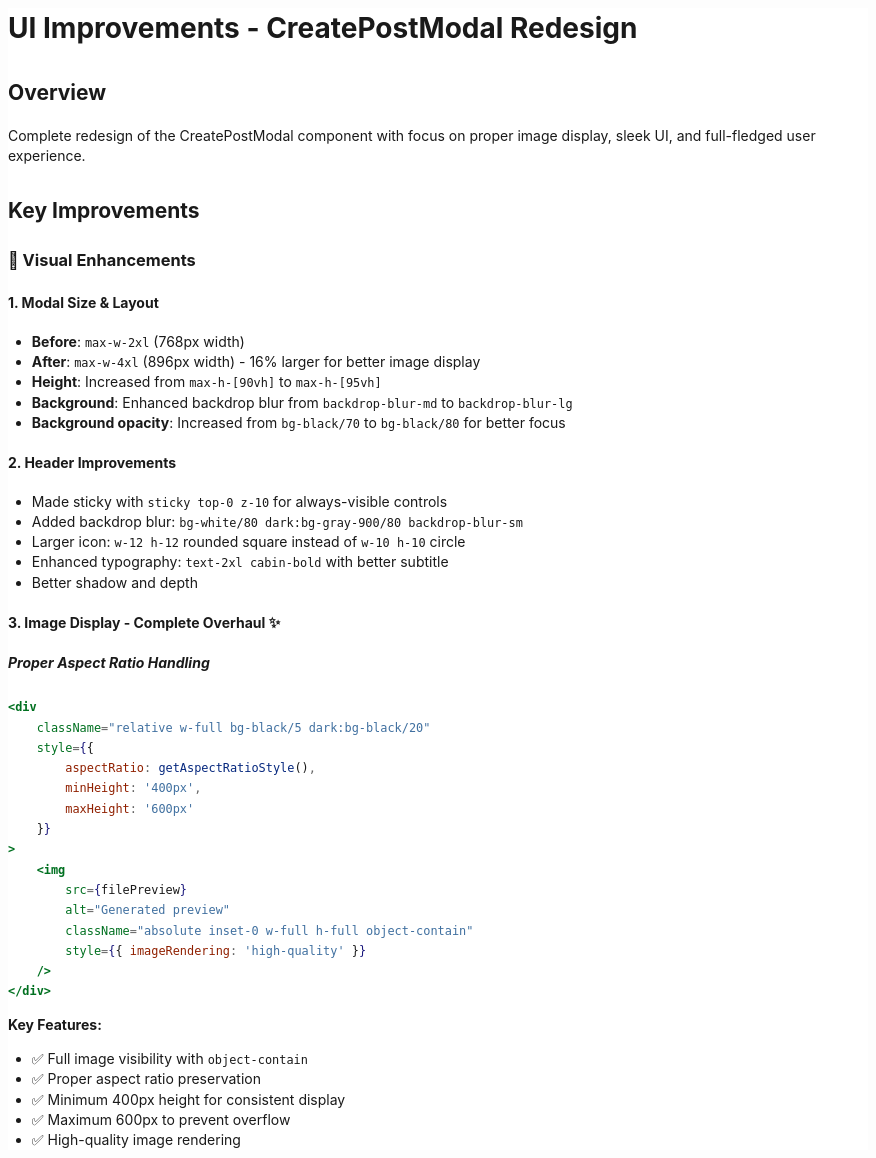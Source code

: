 # UI Improvements - CreatePostModal Redesign

## Overview
Complete redesign of the CreatePostModal component with focus on proper image display, sleek UI, and full-fledged user experience.

## Key Improvements

### 🎨 Visual Enhancements

#### 1. **Modal Size & Layout**
- **Before**: `max-w-2xl` (768px width)
- **After**: `max-w-4xl` (896px width) - 16% larger for better image display
- **Height**: Increased from `max-h-[90vh]` to `max-h-[95vh]`
- **Background**: Enhanced backdrop blur from `backdrop-blur-md` to `backdrop-blur-lg`
- **Background opacity**: Increased from `bg-black/70` to `bg-black/80` for better focus

#### 2. **Header Improvements**
- Made sticky with `sticky top-0 z-10` for always-visible controls
- Added backdrop blur: `bg-white/80 dark:bg-gray-900/80 backdrop-blur-sm`
- Larger icon: `w-12 h-12` rounded square instead of `w-10 h-10` circle
- Enhanced typography: `text-2xl cabin-bold` with better subtitle
- Better shadow and depth

#### 3. **Image Display - Complete Overhaul** ✨

##### **Proper Aspect Ratio Handling**
```jsx
<div 
    className="relative w-full bg-black/5 dark:bg-black/20"
    style={{ 
        aspectRatio: getAspectRatioStyle(),
        minHeight: '400px',
        maxHeight: '600px'
    }}
>
    <img
        src={filePreview}
        alt="Generated preview"
        className="absolute inset-0 w-full h-full object-contain"
        style={{ imageRendering: 'high-quality' }}
    />
</div>
```

**Key Features:**
- ✅ Full image visibility with `object-contain`
- ✅ Proper aspect ratio preservation
- ✅ Minimum 400px height for consistent display
- ✅ Maximum 600px to prevent overflow
- ✅ High-quality image rendering

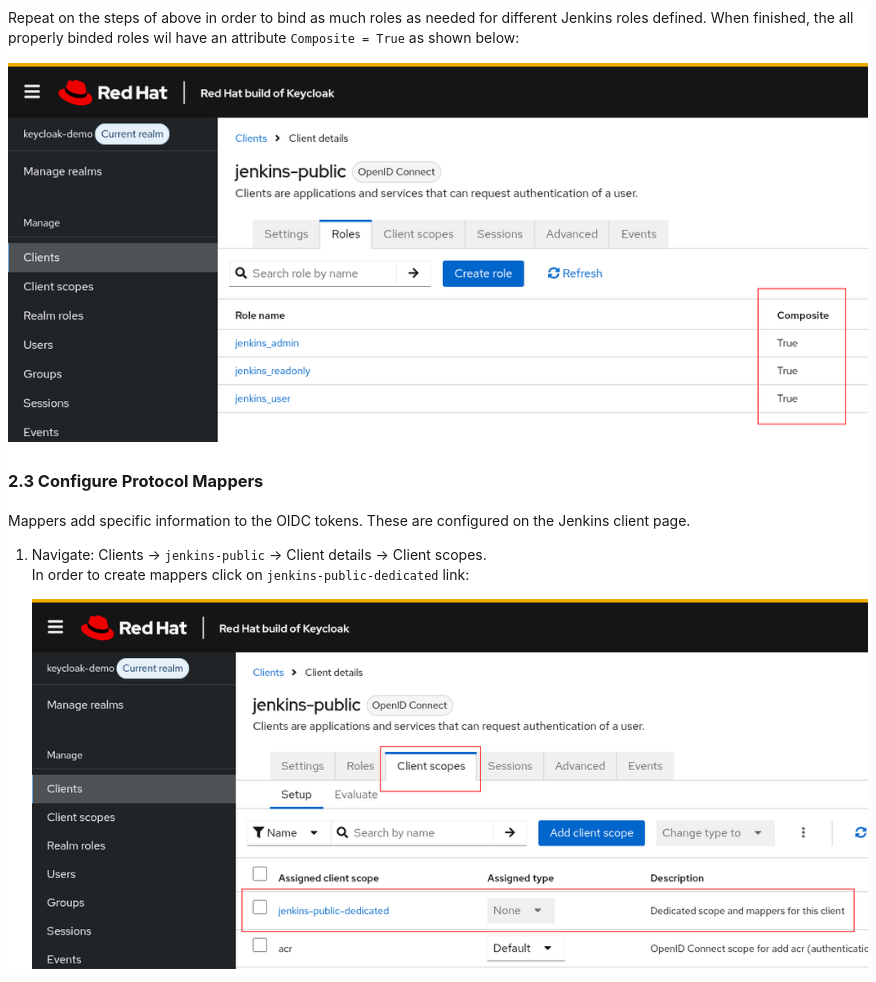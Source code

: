 Repeat on the steps of above in order to bind as much roles as needed for different Jenkins roles defined. When finished, the all properly binded roles wil have an attribute `Composite = True` as shown below:    

![RHBK Client Role 4](graphics/rhbk-bind-realm-to-client-role-4.png)  

### 2.3 Configure Protocol Mappers
Mappers add specific information to the OIDC tokens. These are configured on the Jenkins client page.

1. Navigate: Clients -> `jenkins-public` -> Client details -> Client scopes.    
In order to create mappers click on `jenkins-public-dedicated` link:    

   ![RHBK Protocol Mappers 1](graphics/rhbk-protocol-mappers-1.png)   
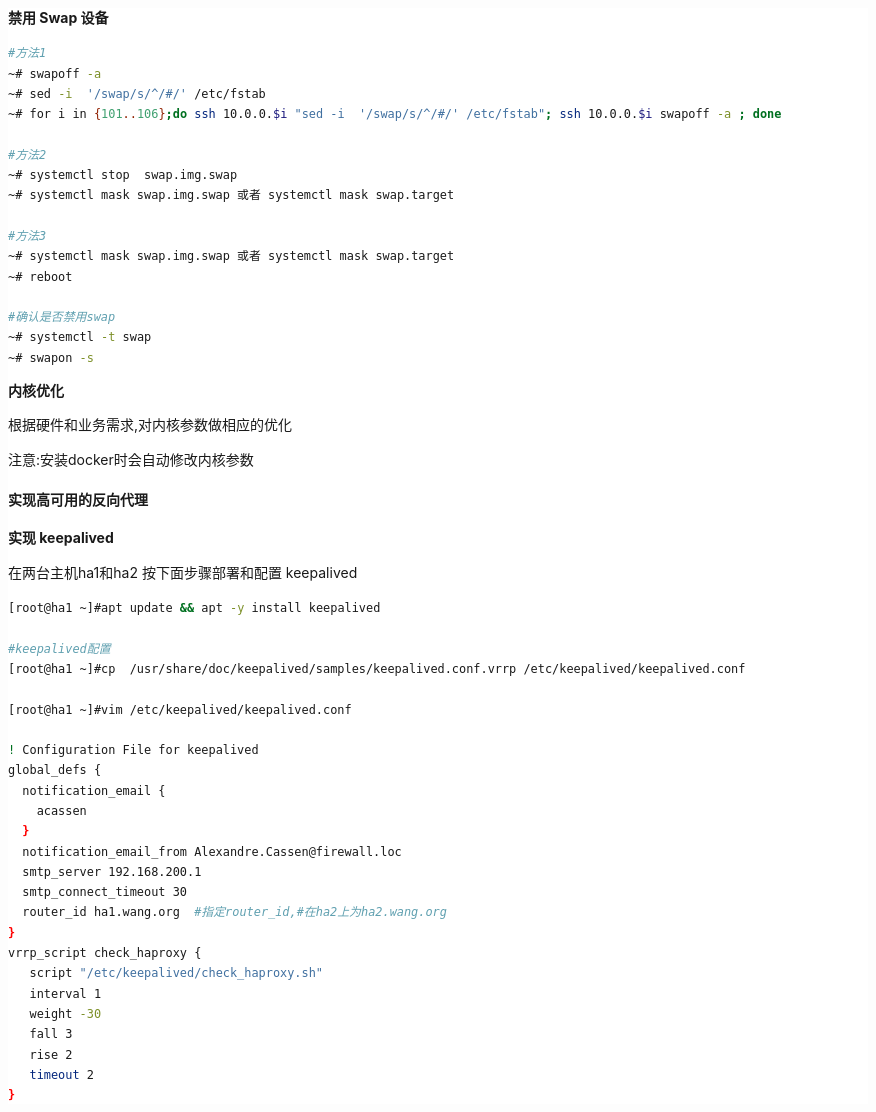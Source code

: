 

 **禁用 Swap 设备**

``````bash
#方法1
~# swapoff -a
~# sed -i  '/swap/s/^/#/' /etc/fstab
~# for i in {101..106};do ssh 10.0.0.$i "sed -i  '/swap/s/^/#/' /etc/fstab"; ssh 10.0.0.$i swapoff -a ; done

#方法2
~# systemctl stop  swap.img.swap
~# systemctl mask swap.img.swap 或者 systemctl mask swap.target
 
#方法3
~# systemctl mask swap.img.swap 或者 systemctl mask swap.target
~# reboot

#确认是否禁用swap
~# systemctl -t swap 
~# swapon -s 

``````



**内核优化**  

根据硬件和业务需求,对内核参数做相应的优化 

注意:安装docker时会自动修改内核参数





#### 实现高可用的反向代理



**实现 keepalived**

在两台主机ha1和ha2 按下面步骤部署和配置 keepalived

``````bash
[root@ha1 ~]#apt update && apt -y install keepalived 

#keepalived配置
[root@ha1 ~]#cp  /usr/share/doc/keepalived/samples/keepalived.conf.vrrp /etc/keepalived/keepalived.conf

[root@ha1 ~]#vim /etc/keepalived/keepalived.conf

! Configuration File for keepalived
global_defs {
  notification_email {
    acassen
  }
  notification_email_from Alexandre.Cassen@firewall.loc
  smtp_server 192.168.200.1
  smtp_connect_timeout 30
  router_id ha1.wang.org  #指定router_id,#在ha2上为ha2.wang.org
}
vrrp_script check_haproxy {
   script "/etc/keepalived/check_haproxy.sh"
   interval 1
   weight -30
   fall 3
   rise 2
   timeout 2
}
``````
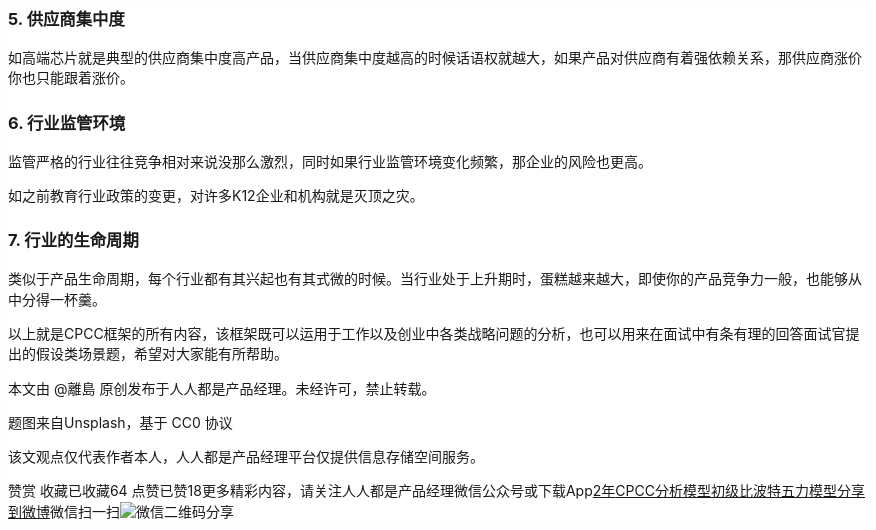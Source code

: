 ### 5\. 供应商集中度

如高端芯片就是典型的供应商集中度高产品，当供应商集中度越高的时候话语权就越大，如果产品对供应商有着强依赖关系，那供应商涨价你也只能跟着涨价。

### 6\. 行业监管环境

监管严格的行业往往竞争相对来说没那么激烈，同时如果行业监管环境变化频繁，那企业的风险也更高。

如之前教育行业政策的变更，对许多K12企业和机构就是灭顶之灾。

### 7\. 行业的生命周期

类似于产品生命周期，每个行业都有其兴起也有其式微的时候。当行业处于上升期时，蛋糕越来越大，即使你的产品竞争力一般，也能够从中分得一杯羹。

以上就是CPCC框架的所有内容，该框架既可以运用于工作以及创业中各类战略问题的分析，也可以用来在面试中有条有理的回答面试官提出的假设类场景题，希望对大家能有所帮助。

本文由 @離島 原创发布于人人都是产品经理。未经许可，禁止转载。

题图来自Unsplash，基于 CC0 协议

该文观点仅代表作者本人，人人都是产品经理平台仅提供信息存储空间服务。

赞赏 收藏已收藏64 点赞已赞18更多精彩内容，请关注人人都是产品经理微信公众号或下载App[2年](https://www.woshipm.com/tag/2%e5%b9%b4)[CPCC分析模型](https://www.woshipm.com/tag/cpcc%e5%88%86%e6%9e%90%e6%a8%a1%e5%9e%8b)[初级](https://www.woshipm.com/tag/%e5%88%9d%e7%ba%a7)[比波特五力模型](https://www.woshipm.com/tag/%e6%af%94%e6%b3%a2%e7%89%b9%e4%ba%94%e5%8a%9b%e6%a8%a1%e5%9e%8b)[分享到微博](https://service.weibo.com/share/share.php?appkey=2775287854&title=比波特五力模型更简单易用的CPCC分析模型&url=https://www.woshipm.com/pmd/5855988.html&pic=https://image.woshipm.com/2023/04/13/c6e6e082-d9e9-11ed-a6e8-00163e0b5ff3.jpg)微信扫一扫![微信二维码](https://api.pwmqr.com/qrcode/create/?url=https://www.woshipm.com/pmd/5855988.html)分享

== Work task ==
Scan the listing above for the word "systemctl" and copy every line that holds it.

== Result below ==
~# systemctl stop  swap.img.swap
~# systemctl mask swap.img.swap 或者 systemctl mask swap.target
~# systemctl mask swap.img.swap 或者 systemctl mask swap.target
~# systemctl -t swap 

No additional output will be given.